We definitely see the API as a priority. Right now we are fixing bugs and
improving capacity and loading processes, so maintenance. We are a small
team and we want to make sure we have a solid platform on which to build
new features.
But, we are increasingly committed to publishing open data, and
actively working through the tricky security and privacy implications,
that's one of our main goals this quarter [1].
As for the date range available, we only have the quality source data we
need going back to May 1st, 2015. We will finish back-filling to that date
but we can't go further back since we delete the more sensitive raw logs
that we generate this data from (for privacy reasons).
To follow our work in general, please see our backlog [2] and the tag for
the pageview api [3]. We also have a large amount of requests that we
haven't turned into individual tasks, they are in the form of a
conversation here:
https://phabricator.wikimedia.org/T112956
[1]
https://www.mediawiki.org/wiki/Wikimedia_Engineering/2015-16_Q3_Goals#Analy…
[2]
https://phabricator.wikimedia.org/tag/analytics-kanban/
[3]
https://phabricator.wikimedia.org/tag/pageviews-api/ (this is new so we
are still tagging the relevant tasks).
On Wednesday, February 17, 2016, Jeremiah Lewis <jeremiah.lewis(a)razorfish.de>
wrote:
Hey Dan,
Oliver Keyes, with whom I've been chatting with about his pageviews
package for R, gave me your contact details. Oliver indicated that you are
currently in charge of the pageviews rest API and might be able to shed
light on the roadmap for future releases.

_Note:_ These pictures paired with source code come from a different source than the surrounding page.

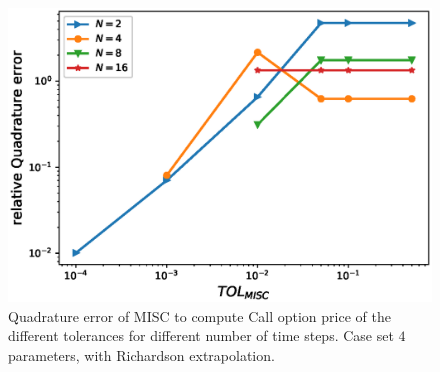 \documentclass[11pt]{article}
\begin{document}
\begin{figure}[h!]
\centering
\includegraphics[width=0.7\linewidth]{./figures/rBergomi_MISC_quadratre_error/vs_TOL/set4/relative_quad_error_wrt_MISC_TOL_set4_with_rich}


\caption{Quadrature error of MISC to compute Call option price of the different tolerances for different number of time steps. Case set $4$ parameters, with Richardson extrapolation.}
\label{fig:Quadrature_error_set4_rich}
\end{figure}
\end{document}
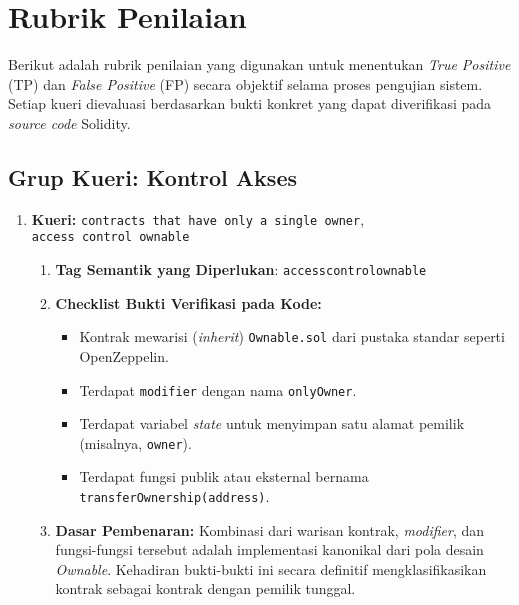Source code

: \chapter{Rubrik Penilaian}
\label{appendix:rubrik-penilaian}

Berikut adalah rubrik penilaian yang digunakan untuk menentukan \textit{True Positive} (TP) dan \textit{False Positive} (FP) secara objektif selama proses pengujian sistem. Setiap kueri dievaluasi berdasarkan bukti konkret yang dapat diverifikasi pada \textit{source code} Solidity.

\section{Grup Kueri: Kontrol Akses}
\begin{enumerate}
    \item \textbf{Kueri:} \texttt{contracts that have only a single owner}, \\\texttt{access control ownable}
    \begin{enumerate}
        \item \textbf{Tag Semantik yang Diperlukan}: \texttt{access\textunderscore control\textunderscore ownable}
        \item \textbf{Checklist Bukti Verifikasi pada Kode:}
        \begin{itemize}
            \item Kontrak mewarisi (\textit{inherit}) \texttt{Ownable.sol} dari pustaka standar seperti OpenZeppelin.
            \item Terdapat \texttt{modifier} dengan nama \texttt{onlyOwner}.
            \item Terdapat variabel \textit{state} untuk menyimpan satu alamat pemilik (misalnya, \texttt{\textunderscore owner}).
            \item Terdapat fungsi publik atau eksternal bernama \\\texttt{transferOwnership(address)}.
        \end{itemize}
        \item \textbf{Dasar Pembenaran:} Kombinasi dari warisan kontrak, \textit{modifier}, dan fungsi-fungsi tersebut adalah implementasi kanonikal dari pola desain \textit{Ownable}. Kehadiran bukti-bukti ini secara definitif mengklasifikasikan kontrak sebagai kontrak dengan pemilik tunggal.
    \end{enumerate}
\end{enumerate}

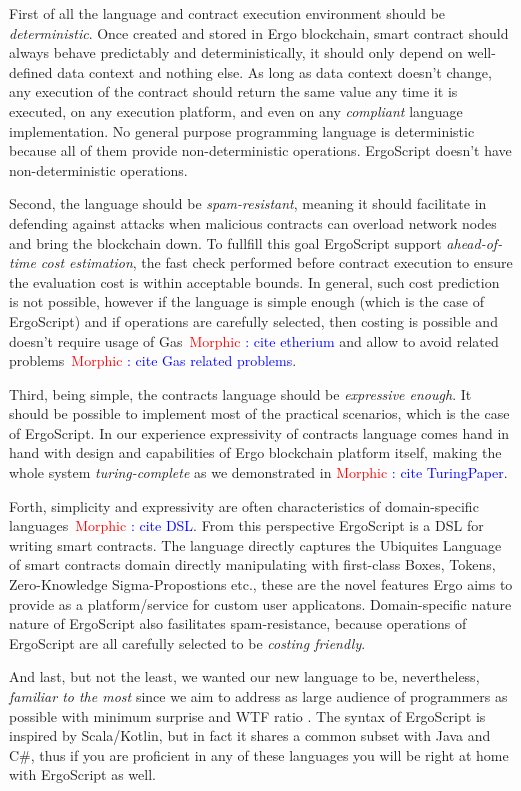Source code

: \documentclass[11pt]{article}
\newcommand{\authnote}[2]{\textsf{#1 \textcolor{blue}{: #2}}}
\newcommand{\mnote}[1]{{\authnote{\textcolor{red}{Morphic}}{#1}}}
\begin{document}
First of all the language and contract execution environment should be
\emph{deterministic}. Once created and stored in Ergo blockchain, smart
contract should always behave predictably and deterministically, it should only depend on well-defined data context and nothing else. 
As long as data context doesn't change, any execution of the contract
should return the same value any time it is executed, on any execution
platform, and even on any \emph{compliant} language implementation.
No general purpose programming language is deterministic because
all of them provide non-deterministic operations. ErgoScript doesn't have
non-deterministic operations.

Second, the language should be \emph{spam-resistant}, meaning it should
facilitate in defending against attacks when malicious contracts can overload
network nodes and bring the blockchain down. To fullfill this goal ErgoScript
support \emph{ahead-of-time cost estimation}, the fast check performed before
contract execution to ensure the evaluation cost is within acceptable
bounds. In general, such cost prediction is not possible, however if the
language is simple enough (which is the case of ErgoScript) and if operations
are carefully selected, then costing is possible and doesn't require 
usage of Gas~\mnote{cite etherium} and allow to avoid related problems~\mnote{cite Gas related problems}.

Third, being simple, the contracts language should be \emph{expressive
enough}. It should be possible to implement most of the practical scenarios,
which is the case of ErgoScript. In our experience expressivity of contracts
language comes hand in hand with design and capabilities of Ergo blockchain
platform itself, making the whole system \emph{turing-complete} as we
demonstrated in \mnote{cite TuringPaper}.

Forth, simplicity and expressivity are often characteristics of
domain-specific languages~\mnote{cite DSL}. From this perspective ErgoScript
is a DSL for writing smart contracts. The language directly captures the
Ubiquites Language~\cite{UbiqLang} of smart contracts
domain directly manipulating with first-class Boxes, Tokens, Zero-Knowledge
Sigma-Propostions etc., these are the novel features Ergo aims to provide as a platform/service
for custom user applicatons. Domain-specific nature nature of ErgoScript also fasilitates spam-resistance,
because operations of ErgoScript are all carefully selected to be \emph{costing
friendly}.

And last, but not the least, we wanted our new language to be, nevertheless,
\emph{familiar to the most} since we aim to address as large audience of
programmers as possible with minimum surprise and WTF ratio
\cite{WTFLang}.
The syntax of ErgoScript is inspired by Scala/Kotlin, but in fact it shares a
common subset with Java and C\#, thus if you are proficient in any of these
languages you will be right at home with ErgoScript as well.
\end{document}
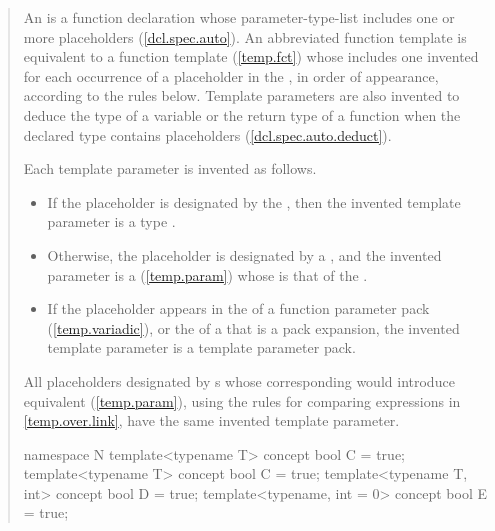 \begin{quote}
\begin{addedblock}
\pnum
An  is a function declaration whose
parameter-type-list includes one or more placeholders (\ref{dcl.spec.auto}).
% 
An abbreviated function template is equivalent to a function template
(\ref{temp.fct}) whose 
includes one invented  for each occurrence 
of a placeholder in the ,
in order of appearance, according to the rules below.
% 
\enternote
Template parameters are also invented to deduce the type of a variable
or the return type of a function when the declared type contains placeholders 
(\ref{dcl.spec.auto.deduct}).
\exitnote

\pnum
Each template parameter is invented as follows.
\begin{itemize}
\item If the placeholder is designated by the 
, then the invented template 
parameter is a type .

\item Otherwise, the placeholder is designated by a 
, and the invented 
parameter is a  (\ref{temp.param}) whose 
 is that of the 
.

\item If the placeholder appears in the  of a 
function parameter pack (\ref{temp.variadic}), or the 
 of a  that is a pack 
expansion, the invented template parameter is a 
template parameter pack.
\end{itemize}
% 
All placeholders designated by s 
whose corresponding  would introduce 
equivalent  (\ref{temp.param}), 
using the rules for comparing expressions in \ref{temp.over.link}, have 
the same invented template parameter.
% 
\enterexample
\begin{codeblock}
namespace N {
  template<typename T> concept bool C = true;
}
template<typename T> concept bool C = true;
template<typename T, int> concept bool D = true;
template<typename, int = 0> concept bool E = true;


\end{codeblock}
\end{addedblock}
\end{quote}
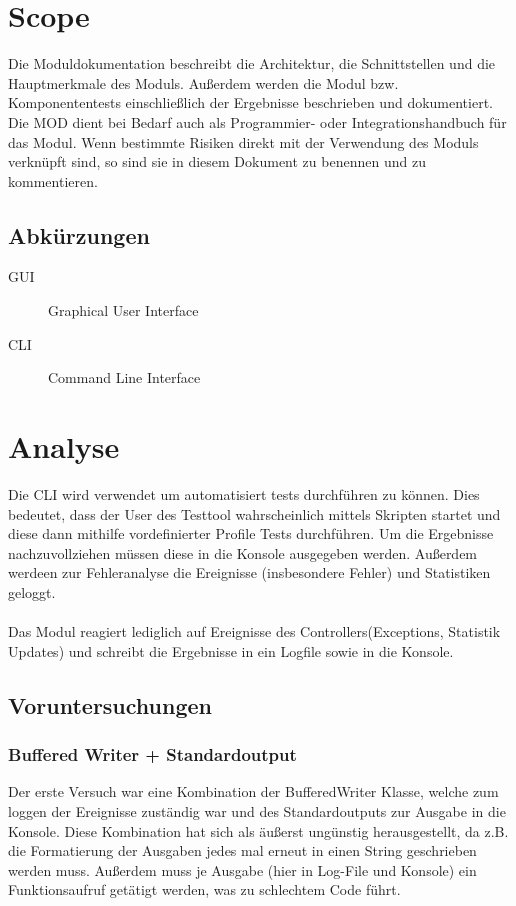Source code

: 
\chapter{Scope}
Die Moduldokumentation beschreibt die Architektur, die Schnittstellen 
und die Hauptmerkmale des Moduls. Außerdem werden die Modul bzw. Komponententests 
einschließlich der Ergebnisse beschrieben und dokumentiert. 
Die MOD dient bei Bedarf auch als Programmier- oder Integrationshandbuch für das 
Modul. Wenn bestimmte Risiken direkt mit der Verwendung des Moduls verknüpft sind,
so sind sie in diesem Dokument zu benennen und zu kommentieren.

\section{Abkürzungen}

	\begin{description}
	\item[GUI] Graphical User Interface
	\item[CLI] Command Line Interface
	\end{description}

\chapter{Analyse}
Die CLI wird verwendet um automatisiert tests durchführen zu können. Dies
bedeutet, dass der User des Testtool wahrscheinlich mittels Skripten startet und
diese dann mithilfe vordefinierter Profile Tests durchführen. Um die Ergebnisse
nachzuvollziehen müssen diese in die Konsole ausgegeben werden. Außerdem werdeen
zur Fehleranalyse die Ereignisse (insbesondere Fehler) und Statistiken geloggt.\\
\\
Das Modul reagiert lediglich auf Ereignisse des Controllers(Exceptions,
Statistik Updates) und schreibt die Ergebnisse in ein Logfile sowie in die
Konsole. 

\section{Voruntersuchungen}

\subsection{Buffered Writer + Standardoutput}
Der erste Versuch war eine Kombination der BufferedWriter Klasse, welche zum
loggen der Ereignisse zuständig war und des Standardoutputs zur Ausgabe in die
Konsole. Diese Kombination hat sich als äußerst ungünstig herausgestellt, da
z.B. die Formatierung der Ausgaben jedes mal erneut in einen String geschrieben
werden muss. Außerdem muss je Ausgabe (hier in Log-File und Konsole) ein
Funktionsaufruf getätigt werden, was zu schlechtem Code führt.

Although I just stumbled across the dataset this past month, the
wikimedia pageviews data appears to be a wonderful resource with a breadth
and depth unusual for open source data sets about internet users and the
topics they are interested in.
That said, the API is currently limited in the date range of data which it
displays (only a bit over 5 months, if I'm not mistaken). What are the next
steps for the API? Is it being actively maintained? Is it seen as a
priority for the Wikimedia analytics team? Or are you still trying to
figure out if there is enough interest in a product based on the
pageviews data?
For both personal and business reasons, I'd love to see this API expanded
and actively kept up; let me know if there's anything I could do vis a vis
publicity (i.e. blogpost, etc.) that might give this dataset higher
priority internally.
I look forward to hearing your thoughts on the API's future.
Best,
Jeremiah
[image: cid:66B437D7-2F0B-4676-931F-BE071C62AA24@hsd1.wa.comcast.net.]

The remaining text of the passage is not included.